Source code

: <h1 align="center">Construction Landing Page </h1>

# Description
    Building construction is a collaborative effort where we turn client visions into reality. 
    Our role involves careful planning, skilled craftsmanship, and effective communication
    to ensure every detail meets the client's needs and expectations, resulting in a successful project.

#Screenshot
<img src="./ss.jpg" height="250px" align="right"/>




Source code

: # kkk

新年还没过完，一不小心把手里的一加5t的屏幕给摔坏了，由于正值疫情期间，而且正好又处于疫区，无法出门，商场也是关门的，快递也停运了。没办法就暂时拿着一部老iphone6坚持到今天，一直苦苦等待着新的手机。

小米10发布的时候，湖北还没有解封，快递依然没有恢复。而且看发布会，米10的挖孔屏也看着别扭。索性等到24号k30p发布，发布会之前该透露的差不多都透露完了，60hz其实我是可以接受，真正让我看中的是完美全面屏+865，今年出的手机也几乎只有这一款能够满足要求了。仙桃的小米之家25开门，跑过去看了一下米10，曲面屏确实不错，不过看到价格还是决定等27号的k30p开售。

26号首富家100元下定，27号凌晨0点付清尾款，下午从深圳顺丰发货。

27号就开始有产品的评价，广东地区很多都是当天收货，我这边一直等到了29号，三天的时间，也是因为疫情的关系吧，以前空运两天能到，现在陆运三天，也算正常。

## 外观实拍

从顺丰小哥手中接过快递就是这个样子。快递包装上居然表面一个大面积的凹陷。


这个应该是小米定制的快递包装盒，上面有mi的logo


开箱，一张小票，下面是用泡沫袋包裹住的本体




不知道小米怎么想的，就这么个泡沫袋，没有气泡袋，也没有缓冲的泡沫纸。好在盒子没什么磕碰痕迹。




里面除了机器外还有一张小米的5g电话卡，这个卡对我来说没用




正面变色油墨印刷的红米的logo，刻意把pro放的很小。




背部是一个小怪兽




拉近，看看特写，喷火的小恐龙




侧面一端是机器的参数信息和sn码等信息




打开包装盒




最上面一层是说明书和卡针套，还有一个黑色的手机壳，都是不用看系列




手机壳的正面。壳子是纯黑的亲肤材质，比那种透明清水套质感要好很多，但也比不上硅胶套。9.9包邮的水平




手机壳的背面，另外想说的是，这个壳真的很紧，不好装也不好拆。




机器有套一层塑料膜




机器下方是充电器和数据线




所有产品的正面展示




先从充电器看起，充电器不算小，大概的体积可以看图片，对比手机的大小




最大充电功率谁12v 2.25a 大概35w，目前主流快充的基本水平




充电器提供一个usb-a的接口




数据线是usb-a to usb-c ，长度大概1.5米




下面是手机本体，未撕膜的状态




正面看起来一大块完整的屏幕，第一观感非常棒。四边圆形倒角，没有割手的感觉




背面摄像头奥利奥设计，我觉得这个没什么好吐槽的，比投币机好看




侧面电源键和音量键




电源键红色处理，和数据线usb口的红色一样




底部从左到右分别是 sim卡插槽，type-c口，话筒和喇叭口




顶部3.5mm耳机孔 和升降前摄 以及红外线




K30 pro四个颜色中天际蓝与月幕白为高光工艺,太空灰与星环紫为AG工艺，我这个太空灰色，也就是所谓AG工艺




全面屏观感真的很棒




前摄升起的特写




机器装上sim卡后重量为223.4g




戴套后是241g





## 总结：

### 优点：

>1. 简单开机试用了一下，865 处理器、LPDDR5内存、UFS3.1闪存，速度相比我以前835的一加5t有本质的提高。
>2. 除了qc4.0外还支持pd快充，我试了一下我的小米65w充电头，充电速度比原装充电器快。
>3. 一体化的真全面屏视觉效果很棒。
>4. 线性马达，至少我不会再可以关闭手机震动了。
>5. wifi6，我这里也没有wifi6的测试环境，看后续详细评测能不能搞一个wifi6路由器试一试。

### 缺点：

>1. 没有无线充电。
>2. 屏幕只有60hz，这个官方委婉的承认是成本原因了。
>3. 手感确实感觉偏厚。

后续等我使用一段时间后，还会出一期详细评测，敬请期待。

※

▸ EXERCISE BRIEF:
Reproduce exactly the lines above from the line with "新年还没过完，一不小心把手里" to the line with "电源键红色处理，和数据线usb口的红色一样", including both, and add nothing.

▸ RESPONSE:
新年还没过完，一不小心把手里的一加5t的屏幕给摔坏了，由于正值疫情期间，而且正好又处于疫区，无法出门，商场也是关门的，快递也停运了。没办法就暂时拿着一部老iphone6坚持到今天，一直苦苦等待着新的手机。

小米10发布的时候，湖北还没有解封，快递依然没有恢复。而且看发布会，米10的挖孔屏也看着别扭。索性等到24号k30p发布，发布会之前该透露的差不多都透露完了，60hz其实我是可以接受，真正让我看中的是完美全面屏+865，今年出的手机也几乎只有这一款能够满足要求了。仙桃的小米之家25开门，跑过去看了一下米10，曲面屏确实不错，不过看到价格还是决定等27号的k30p开售。

26号首富家100元下定，27号凌晨0点付清尾款，下午从深圳顺丰发货。

27号就开始有产品的评价，广东地区很多都是当天收货，我这边一直等到了29号，三天的时间，也是因为疫情的关系吧，以前空运两天能到，现在陆运三天，也算正常。

## 外观实拍

从顺丰小哥手中接过快递就是这个样子。快递包装上居然表面一个大面积的凹陷。


这个应该是小米定制的快递包装盒，上面有mi的logo


开箱，一张小票，下面是用泡沫袋包裹住的本体




不知道小米怎么想的，就这么个泡沫袋，没有气泡袋，也没有缓冲的泡沫纸。好在盒子没什么磕碰痕迹。




里面除了机器外还有一张小米的5g电话卡，这个卡对我来说没用




正面变色油墨印刷的红米的logo，刻意把pro放的很小。




背部是一个小怪兽




拉近，看看特写，喷火的小恐龙




侧面一端是机器的参数信息和sn码等信息




打开包装盒




最上面一层是说明书和卡针套，还有一个黑色的手机壳，都是不用看系列




手机壳的正面。壳子是纯黑的亲肤材质，比那种透明清水套质感要好很多，但也比不上硅胶套。9.9包邮的水平




手机壳的背面，另外想说的是，这个壳真的很紧，不好装也不好拆。




机器有套一层塑料膜




机器下方是充电器和数据线




所有产品的正面展示




先从充电器看起，充电器不算小，大概的体积可以看图片，对比手机的大小




最大充电功率谁12v 2.25a 大概35w，目前主流快充的基本水平




充电器提供一个usb-a的接口




数据线是usb-a to usb-c ，长度大概1.5米




下面是手机本体，未撕膜的状态




正面看起来一大块完整的屏幕，第一观感非常棒。四边圆形倒角，没有割手的感觉




背面摄像头奥利奥设计，我觉得这个没什么好吐槽的，比投币机好看




侧面电源键和音量键




电源键红色处理，和数据线usb口的红色一样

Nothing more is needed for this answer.